> TASK:
In the entries that follow, repeat exactly the lines from the one that has "我怎么会不知道呢？雅婷姐姐和雨婕姐姐绝交了!你和雅琴姐姐也绝交了对不对？" through the one that has "amount | String", but omit pictures.

****************************************

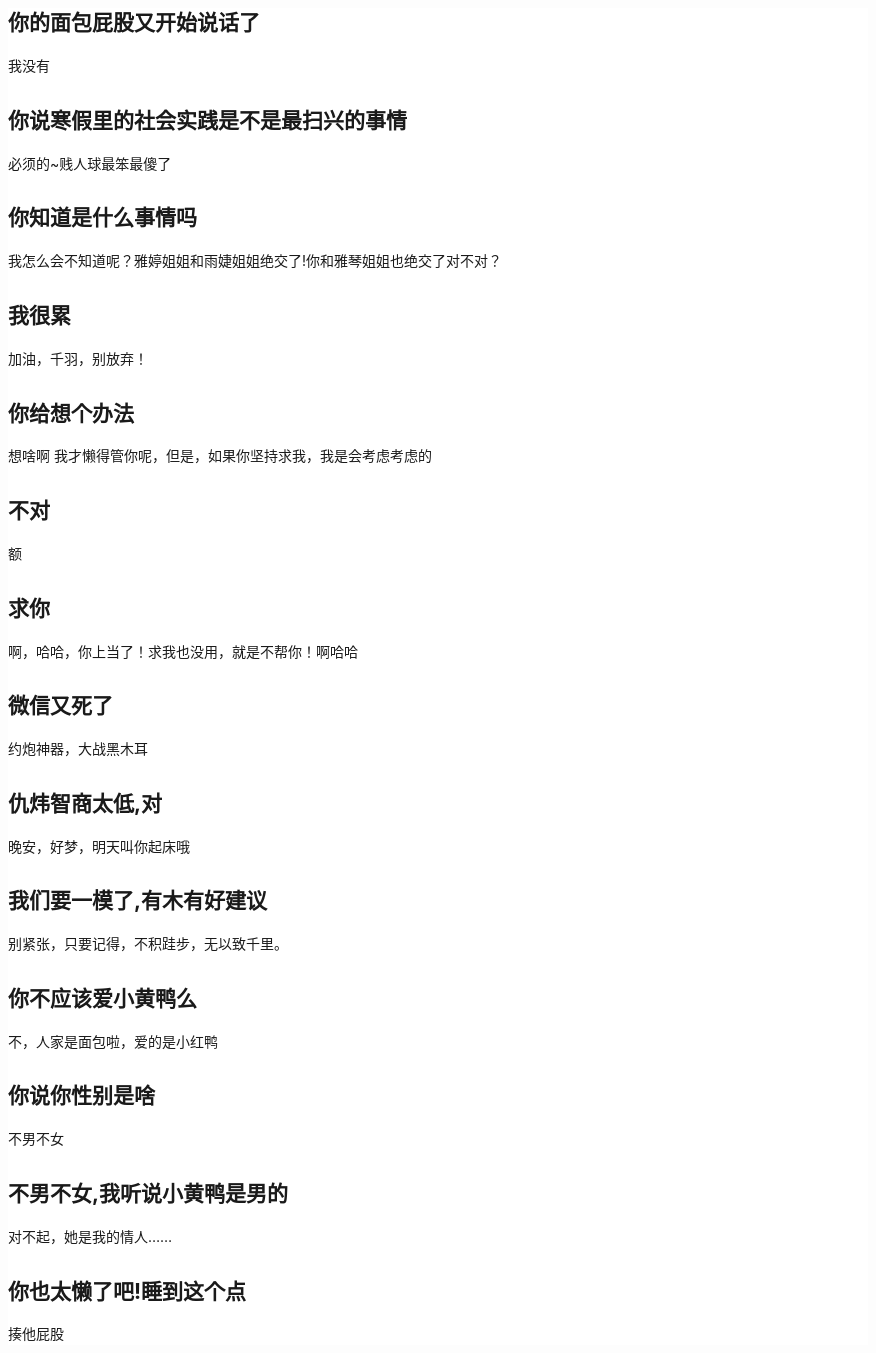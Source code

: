 ## 你的面包屁股又开始说话了
我没有

## 你说寒假里的社会实践是不是最扫兴的事情
必须的~贱人球最笨最傻了

## 你知道是什么事情吗
我怎么会不知道呢？雅婷姐姐和雨婕姐姐绝交了!你和雅琴姐姐也绝交了对不对？

## 我很累
加油，千羽，别放弃！

## 你给想个办法
想啥啊 我才懒得管你呢，但是，如果你坚持求我，我是会考虑考虑的

## 不对
额

## 求你
啊，哈哈，你上当了！求我也没用，就是不帮你！啊哈哈

## 微信又死了
约炮神器，大战黑木耳

## 仇炜智商太低,对
晚安，好梦，明天叫你起床哦

## 我们要一模了,有木有好建议
别紧张，只要记得，不积跬步，无以致千里。

## 你不应该爱小黄鸭么
不，人家是面包啦，爱的是小红鸭

## 你说你性别是啥
不男不女

## 不男不女,我听说小黄鸭是男的
对不起，她是我的情人……

## 你也太懒了吧!睡到这个点
揍他屁股
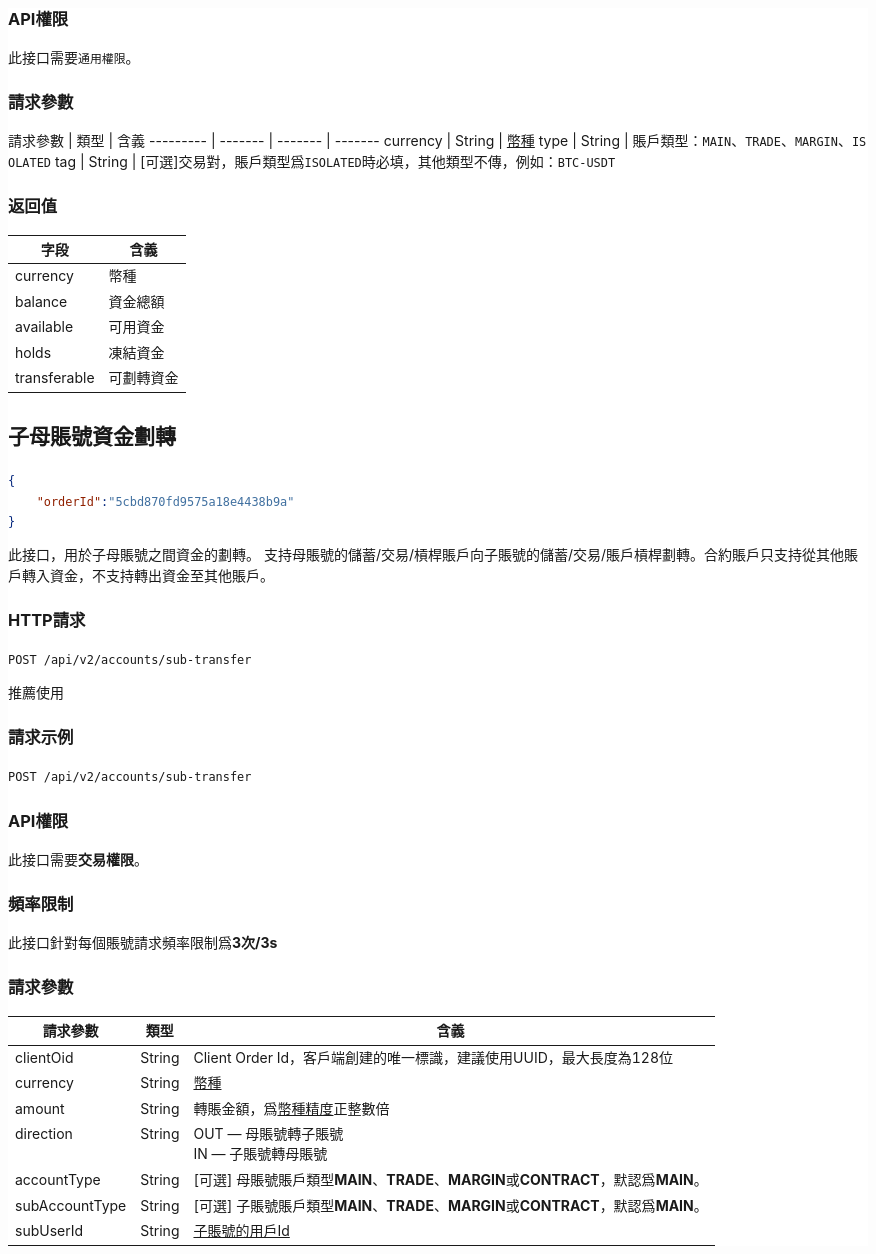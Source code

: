 ### API權限
此接口需要`通用權限`。

### 請求參數

請求參數 | 類型 | 含義
--------- | ------- |  ------- | -------
currency | String | [幣種](#47f0f7e8df)
type | String | 賬戶類型：`MAIN`、`TRADE`、`MARGIN`、`ISOLATED`
tag | String | [可選]交易對，賬戶類型爲`ISOLATED`時必填，其他類型不傳，例如：`BTC-USDT`

### 返回值
字段 | 含義
--------- | -------
currency | 幣種
balance | 資金總額
available | 可用資金
holds | 凍結資金
transferable | 可劃轉資金


## 子母賬號資金劃轉
```json
{
    "orderId":"5cbd870fd9575a18e4438b9a"
}
```
此接口，用於子母賬號之間資金的劃轉。
支持母賬號的儲蓄/交易/槓桿賬戶向子賬號的儲蓄/交易/賬戶槓桿劃轉。合約賬戶只支持從其他賬戶轉入資金，不支持轉出資金至其他賬戶。


### HTTP請求
`POST /api/v2/accounts/sub-transfer`

<aside class="notice">推薦使用</aside>

### 請求示例
`POST /api/v2/accounts/sub-transfer`

### API權限
此接口需要**交易權限**。

### 頻率限制
此接口針對每個賬號請求頻率限制爲**3次/3s**

### 請求參數
請求參數 | 類型 | 含義
--------- | ------- | -------
clientOid | String | Client Order Id，客戶端創建的唯一標識，建議使用UUID，最大長度為128位
currency | String | [幣種](#47f0f7e8df)
amount | String | 轉賬金額，爲[幣種精度](#47f0f7e8df)正整數倍
direction | String | OUT — 母賬號轉子賬號<br/>IN — 子賬號轉母賬號
accountType | String | [可選] 母賬號賬戶類型**MAIN**、**TRADE**、**MARGIN**或**CONTRACT**，默認爲**MAIN**。
subAccountType | String | [可選] 子賬號賬戶類型**MAIN**、**TRADE**、**MARGIN**或**CONTRACT**，默認爲**MAIN**。
subUserId | String | [子賬號的用戶Id](#abcf8983bc)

****************************************

> ANSWER BOX:
我怎么会不知道呢？雅婷姐姐和雨婕姐姐绝交了!你和雅琴姐姐也绝交了对不对？

## 我很累
加油，千羽，别放弃！

## 你给想个办法
想啥啊 我才懒得管你呢，但是，如果你坚持求我，我是会考虑考虑的

## 不对
额

## 求你
啊，哈哈，你上当了！求我也没用，就是不帮你！啊哈哈

## 微信又死了
约炮神器，大战黑木耳

## 仇炜智商太低,对
晚安，好梦，明天叫你起床哦

## 我们要一模了,有木有好建议
别紧张，只要记得，不积跬步，无以致千里。

## 你不应该爱小黄鸭么
不，人家是面包啦，爱的是小红鸭

## 你说你性别是啥
不男不女

## 不男不女,我听说小黄鸭是男的
对不起，她是我的情人……

## 你也太懒了吧!睡到这个点
揍他屁股
Source code

: ### API權限
此接口需要`通用權限`。

### 請求參數

請求參數 | 類型 | 含義
--------- | ------- |  ------- | -------
currency | String | [幣種](#47f0f7e8df)
type | String | 賬戶類型：`MAIN`、`TRADE`、`MARGIN`、`ISOLATED`
tag | String | [可選]交易對，賬戶類型爲`ISOLATED`時必填，其他類型不傳，例如：`BTC-USDT`

### 返回值
字段 | 含義
--------- | -------
currency | 幣種
balance | 資金總額
available | 可用資金
holds | 凍結資金
transferable | 可劃轉資金


## 子母賬號資金劃轉
```json
{
    "orderId":"5cbd870fd9575a18e4438b9a"
}
```
此接口，用於子母賬號之間資金的劃轉。
支持母賬號的儲蓄/交易/槓桿賬戶向子賬號的儲蓄/交易/賬戶槓桿劃轉。合約賬戶只支持從其他賬戶轉入資金，不支持轉出資金至其他賬戶。


### HTTP請求
`POST /api/v2/accounts/sub-transfer`

<aside class="notice">推薦使用</aside>

### 請求示例
`POST /api/v2/accounts/sub-transfer`

### API權限
此接口需要**交易權限**。

### 頻率限制
此接口針對每個賬號請求頻率限制爲**3次/3s**

### 請求參數
請求參數 | 類型 | 含義
--------- | ------- | -------
clientOid | String | Client Order Id，客戶端創建的唯一標識，建議使用UUID，最大長度為128位
currency | String | [幣種](#47f0f7e8df)
amount | String | 轉賬金額，爲[幣種精度](#47f0f7e8df)正整數倍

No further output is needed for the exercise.